‘Oh Manchester,’ the happy-go-lucky scamp Morrissey once sang, ‘so much to answer for.’ The Pope of Mope might never have hit such artistic heights had he grown up in the city today though: given its cultural renaissance he’d probably be playing moody tech-house sets until 5am in reclaimed warehouses. Manchester’s the North’s equivalent of Williamsburg these days, you know.
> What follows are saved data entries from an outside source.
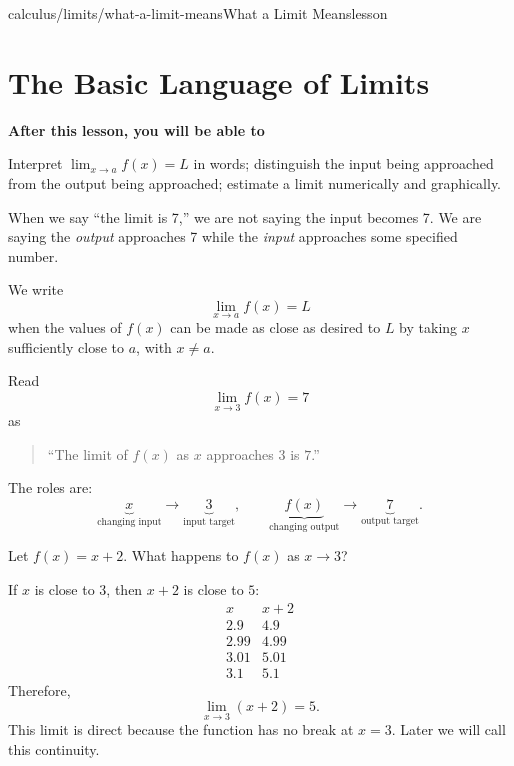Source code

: \documentclass[11pt,openany]{book}
\theoremstyle{bgplain}
\newcommand{\lessonobjective}[1]{%
  \par\Needspace{4\baselineskip}\addvspace{0.6em}%
  {\bfseries\color{BGInk}After this lesson, you will be able to}\par\smallskip
  #1\par\addvspace{0.5em}%
}
\begin{document}
\begin{webpage}{calculus/limits/what-a-limit-means}{What a Limit Means}{lesson}
\section{The Basic Language of Limits}

\lessonobjective{
Interpret \(\lim_{x\to a}f(x)=L\) in words; distinguish the input being approached from the output being approached; estimate a limit numerically and graphically.
}

\begin{bgconcept}
When we say ``the limit is 7,'' we are not saying the input becomes 7. We are saying the \emph{output} approaches 7 while the \emph{input} approaches some specified number.
\end{bgconcept}

\begin{bgdefinition}
We write
\[
  \boxed{\lim_{x\to a}f(x)=L}
\]
when the values of \(f(x)\) can be made as close as desired to \(L\) by taking \(x\) sufficiently close to \(a\), with \(x\ne a\).
\end{bgdefinition}

Read
\[
  \lim_{x\to3}f(x)=7
\]
as

\begin{quote}
``The limit of \(f(x)\) as \(x\) approaches \(3\) is \(7\).''
\end{quote}

The roles are:
\[
\underbrace{x}_{\text{changing input}}
\to
\underbrace{3}_{\text{input target}},
\qquad
\underbrace{f(x)}_{\text{changing output}}
\to
\underbrace{7}_{\text{output target}}.
\]

\begin{bgguided}[title={A limit with no hole}]
Let \(f(x)=x+2\). What happens to \(f(x)\) as \(x\to3\)?

\begin{bgsolution}
If \(x\) is close to \(3\), then \(x+2\) is close to \(5\):
\[
\begin{array}{c|c}
 x & x+2\\
\hline
2.9&4.9\\
2.99&4.99\\
3.01&5.01\\
3.1&5.1
\end{array}
\]
Therefore,
\[
  \boxed{\lim_{x\to3}(x+2)=5}.
\]
This limit is direct because the function has no break at \(x=3\). Later we will call this continuity.
\end{bgsolution}
\end{bgguided}



\end{webpage}
\end{document}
Hotel Football looks out on Old Trafford, which is apt given that it’s owned by United legends Gary and Phil Neville, Paul Scholes, Nicky Butt and Ryan Giggs. It’s a glossily stylish kind of place, and on the top floor, you can play five-a-side while enjoying panoramic views of the ground and Salford Quays.
FOOD & DRINK
The in-house restaurant, Café Football, is very good for gourmet burgers and shoehorned footballing references – witness the Mara Doner. The city’s legendarily ornery about its lack of a Michelin star, so Michael O’Hare’s three new openings – The Man Who Fell To Earth, The Rabbit in the Moon and Are Friends Electric – feel like a full-on all-or-nothing assault on the accolade. Northern Quarter, for all its slightly self-regarding ain’t-I-coolness, is stuffed with great bars, clubs and restaurants. The Briton’s Protection in Deansgate is the king of them all, though: it’s been there since 1809 and has period charm (and whiskies and local beers) in abundance.
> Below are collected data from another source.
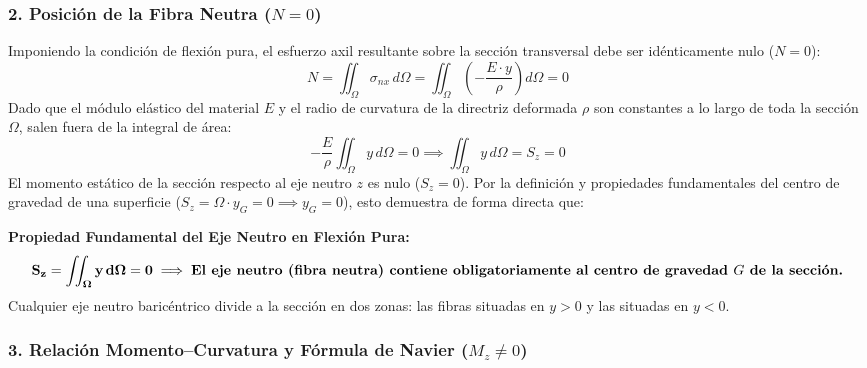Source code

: \subsubsection{2. Posición de la Fibra Neutra ($N = 0$)}

Imponiendo la condición de flexión pura, el esfuerzo axil resultante sobre la sección transversal debe ser idénticamente nulo ($N = 0$):
\begin{equation}
    N = \iint_{\Omega} \sigma_{nx} \, d\Omega = \iint_{\Omega} \left(-\frac{E \cdot y}{\rho}\right) d\Omega = 0
\end{equation}
Dado que el módulo elástico del material $E$ y el radio de curvatura de la directriz deformada $\rho$ son constantes a lo largo de toda la sección $\Omega$, salen fuera de la integral de área:
\begin{equation}
    -\frac{E}{\rho} \iint_{\Omega} y \, d\Omega = 0 \implies \iint_{\Omega} y \, d\Omega = S_z = 0
\end{equation}
El momento estático de la sección respecto al eje neutro $z$ es nulo ($S_z = 0$). Por la definición y propiedades fundamentales del centro de gravedad de una superficie ($S_z = \Omega \cdot y_G = 0 \implies y_G = 0$), esto demuestra de forma directa que:
\begin{tcolorbox}[colback=blue!4!white, colframe=myb!85!black, arc=3pt, boxrule=0.8pt]
    \textbf{Propiedad Fundamental del Eje Neutro en Flexión Pura:}
    \begin{equation}
        \mathbf{S_z = \iint_{\Omega} y \, d\Omega = 0 \implies \text{\textbf{El eje neutro (fibra neutra) contiene obligatoriamente al centro de gravedad $G$ de la sección.}}}
    \end{equation}
    Cualquier eje neutro baricéntrico divide a la sección en dos zonas: las fibras situadas en $y > 0$ y las situadas en $y < 0$.
\end{tcolorbox}

\subsubsection{3. Relación Momento--Curvatura y Fórmula de Navier ($M_z \neq 0$)}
Much of Salford and Trafford is new-build blocks, but there’s plenty of history about. Do the Old Trafford stadium tour, then explore the docklands and Manchester Ship Canal. The latter nicked trade from Liverpool’s ports, beginning an enmity which has never gone away.
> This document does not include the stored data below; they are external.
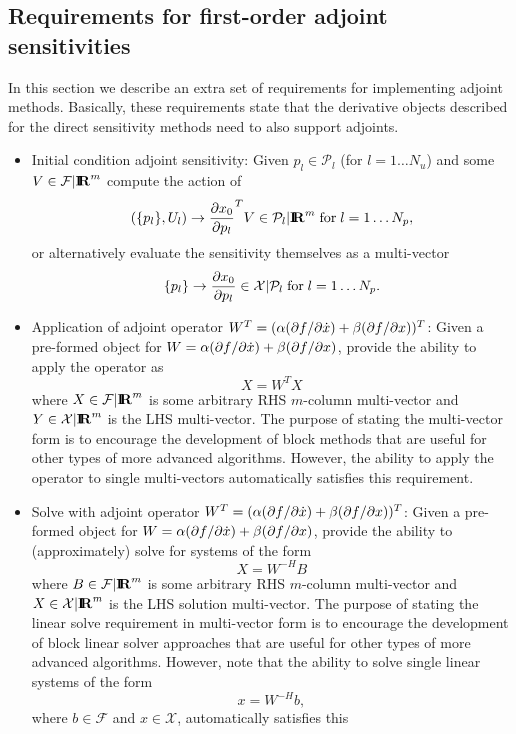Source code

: \documentclass[pdf,ps2pdf,11pt]{SANDreport}
\begin{document}
\subsection{Requirements for first-order adjoint sensitivities}

In this section we describe an extra set of requirements for implementing
adjoint methods.  Basically, these requirements state that the derivative
objects described for the direct sensitivity methods need to also support
adjoints.

\begin{itemize}

{}\item Initial condition adjoint sensitivity: Given $p_l\in\mathcal{P}_l$ (for
$l=1\ldots{}N_u$) and some $V\in\mathcal{F}|\mbox{\textbf{I}}\hspace{-0.6ex}\mbox{\textbf{R}}^m$ compute the action of
\[
(\{p_l\},U_l) {}\rightarrow \displaystyle{\frac{\partial x_0}{\partial p_l}}^T V \in \mathcal{P}_l|\mbox{\textbf{I}}\hspace{-0.6ex}\mbox{\textbf{R}}^m
\; \mbox{for} \; l = 1 {}\ldots N_p,
\]
or alternatively evaluate the sensitivity themselves as a multi-vector
\[
\{p_l\} {}\rightarrow \displaystyle{\frac{\partial x_0}{\partial p_l}} \in \mathcal{X}|\mathcal{P}_l
\; \mbox{for} \; l = 1 {}\ldots N_p.
\]
%
{}\item Application of adjoint operator $W^T = ({}\alpha (\partial f / \partial \dot{x}) +
{}\beta (\partial f / \partial x))^T$: Given a pre-formed object for $W = {}\alpha
(\partial f / \partial \dot{x}) + {}\beta (\partial f / \partial x)$, provide the ability to apply the
operator as
\[
X = W^T X
\]
where $X\in\mathcal{F}|\mbox{\textbf{I}}\hspace{-0.6ex}\mbox{\textbf{R}}^m$ is some arbitrary RHS $m$-column multi-vector
and $Y\in\mathcal{X}|\mbox{\textbf{I}}\hspace{-0.6ex}\mbox{\textbf{R}}^m$ is the LHS multi-vector.  The purpose of stating
the multi-vector form is to encourage the development of block methods that
are useful for other types of more advanced algorithms.  However, the ability
to apply the operator to single multi-vectors automatically satisfies this
requirement.
%
{}\item Solve with adjoint operator $W^T = ({}\alpha (\partial f / \partial \dot{x}) +
{}\beta (\partial f / \partial x))^T$: Given a pre-formed object for $W = {}\alpha
(\partial f / \partial \dot{x}) + {}\beta (\partial f / \partial x)$, provide the ability to
(approximately) solve for systems of the form
\[
X = W^{-H} B
\]
where $B\in\mathcal{F}|\mbox{\textbf{I}}\hspace{-0.6ex}\mbox{\textbf{R}}^m$ is some arbitrary RHS $m$-column multi-vector
and $X\in\mathcal{X}|\mbox{\textbf{I}}\hspace{-0.6ex}\mbox{\textbf{R}}^m$ is the LHS solution multi-vector.  The purpose of
stating the linear solve requirement in multi-vector form is to encourage the
development of block linear solver approaches that are useful for other types
of more advanced algorithms.  However, note that the ability to solve single
linear systems of the form
\[
x = W^{-H} b,
\]
where $b\in\mathcal{F}$ and $x\in\mathcal{X}$, automatically satisfies this

\end{itemize}
\end{document}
Manchester’s nightlife. The Haçienda’s a block of flats now, but the new generation of clubs and venues are brilliant: catch a gig at the Albert Hall, a once-abandoned Wesleyan chapel which still has its stained glass windows and pews. Oh, and it’s got a banging sound system. That’s new.
WE DON’T LIKE
It’s not exactly central – City fans’ jibes about Old Trafford technically being in Salford aren’t unfounded – but it’s still convenient for getting into town.
All of the amazing museums and galleries. Beyond the obvious (Museum of Science and Industry, The Lowry, Imperial War Museum North, National Football Museum, the Whitworth Gallery), The People’s History Museum tells stories of ordinary folks’ struggle for civil rights and Islington Mill’s a winningly DIY arts hub.